Nugent, former chairman of the Tipperary County Board, would rather hold off on club action until early August or whenever a county is knocked out of the All-Ireland championship, as opposed to shoehorning in a round or two in late April and then calling it quits for a number of months.
“Under the new proposals, you will have a 12-week period from August to the end of October for club games. I think counties need to structure their local championships in such a way that they can run them off during that 12-week period, have them taken in a block rather than have them broken up over a period of time. Now, I accept players probably wouldn’t favour that. And with the current structure we have in Tipperary, also, that wouldn’t be possible.
“There is a mood in our county for change. There is a realisation among clubs that we can’t continue with what we have.”
Laois chairman Gerry Kavanagh, meanwhile, has hit out at the proposed provincial qualifier group, claiming it will stunt the progress of developing counties.
Under the blueprint for change, Antrim, Carlow, Kerry, Laois, and Westmeath would play one another in a round-robin format, with the group winner progressing to an All-Ireland preliminary quarter-final against the third-placed team from either Munster or Leinster. That county would also be promoted to the Leinster championship the following year. Were Kerry, however, to finish at the head of the group, they would play the bottom-placed team from Munster in a relegation/playoff fixture.

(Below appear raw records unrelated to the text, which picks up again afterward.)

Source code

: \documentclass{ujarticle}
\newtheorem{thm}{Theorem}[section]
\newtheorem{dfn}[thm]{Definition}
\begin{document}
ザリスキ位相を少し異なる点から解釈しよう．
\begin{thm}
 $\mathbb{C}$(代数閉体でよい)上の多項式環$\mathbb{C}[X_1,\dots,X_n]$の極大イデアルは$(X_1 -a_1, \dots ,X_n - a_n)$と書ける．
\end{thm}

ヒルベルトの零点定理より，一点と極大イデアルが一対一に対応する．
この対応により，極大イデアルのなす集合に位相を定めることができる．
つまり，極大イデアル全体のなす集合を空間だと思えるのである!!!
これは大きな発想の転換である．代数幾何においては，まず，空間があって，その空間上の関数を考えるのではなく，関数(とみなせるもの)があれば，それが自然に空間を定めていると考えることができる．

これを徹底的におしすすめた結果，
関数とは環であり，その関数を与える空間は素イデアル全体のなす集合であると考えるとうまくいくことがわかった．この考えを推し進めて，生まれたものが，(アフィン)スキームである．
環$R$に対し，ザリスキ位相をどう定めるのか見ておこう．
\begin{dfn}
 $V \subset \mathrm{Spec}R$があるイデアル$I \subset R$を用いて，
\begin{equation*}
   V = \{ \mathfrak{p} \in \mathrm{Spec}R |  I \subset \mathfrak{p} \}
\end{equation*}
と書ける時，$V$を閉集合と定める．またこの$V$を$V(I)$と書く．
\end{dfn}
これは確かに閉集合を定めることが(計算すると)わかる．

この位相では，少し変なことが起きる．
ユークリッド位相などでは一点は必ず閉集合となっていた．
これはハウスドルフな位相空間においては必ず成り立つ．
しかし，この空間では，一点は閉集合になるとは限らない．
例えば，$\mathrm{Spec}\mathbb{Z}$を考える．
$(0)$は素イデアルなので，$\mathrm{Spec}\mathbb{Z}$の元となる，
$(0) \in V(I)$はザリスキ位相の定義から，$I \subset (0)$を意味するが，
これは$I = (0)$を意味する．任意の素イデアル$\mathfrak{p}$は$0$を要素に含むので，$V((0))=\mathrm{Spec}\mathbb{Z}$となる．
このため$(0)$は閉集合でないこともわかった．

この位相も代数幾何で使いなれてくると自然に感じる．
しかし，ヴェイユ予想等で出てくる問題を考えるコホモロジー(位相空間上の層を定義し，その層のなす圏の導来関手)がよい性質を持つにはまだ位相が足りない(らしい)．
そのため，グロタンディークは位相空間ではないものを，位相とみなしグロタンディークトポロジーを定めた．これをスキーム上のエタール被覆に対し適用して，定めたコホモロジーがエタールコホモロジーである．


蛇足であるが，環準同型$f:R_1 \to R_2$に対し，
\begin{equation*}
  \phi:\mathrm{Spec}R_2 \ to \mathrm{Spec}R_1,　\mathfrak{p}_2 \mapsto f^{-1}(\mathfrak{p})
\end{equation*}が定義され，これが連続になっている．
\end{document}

Kavanagh, who’s opposed to change, believes the current structure is more beneficial to counties attempting to bridge the gap to the top tier.
“As the proposals stand, they are not very palatable towards Laois or the rest of the developing counties,” said the Laois County Board chairman.
“Our main issue is that we are being asked to hurl in a… I don’t know could you even call it a competition. We’ve nothing to hurl for, under the new proposals. Whoever wins the proposed provincial qualifier group gets to hurl in Leinster the following year. There is not an awful lot in that, there’s not an awful lot to motivate lads. Players like to win trophies and hurl in a meaningful competition. You are playing for something which you will only see the benefits of 12 months later and that’s only if you’re lucky enough to top this group that is being mooted.
“My view is the current structure serves us better than what is being tabled. I’d leave it the way it is. While the Leinster round-robin is not perfect, it gives us meaningful hurling, competitive hurling. I don’t see that much wrong with it. We are trying to push our standards closer to that of the elite counties. These new proposals will hinder our efforts.”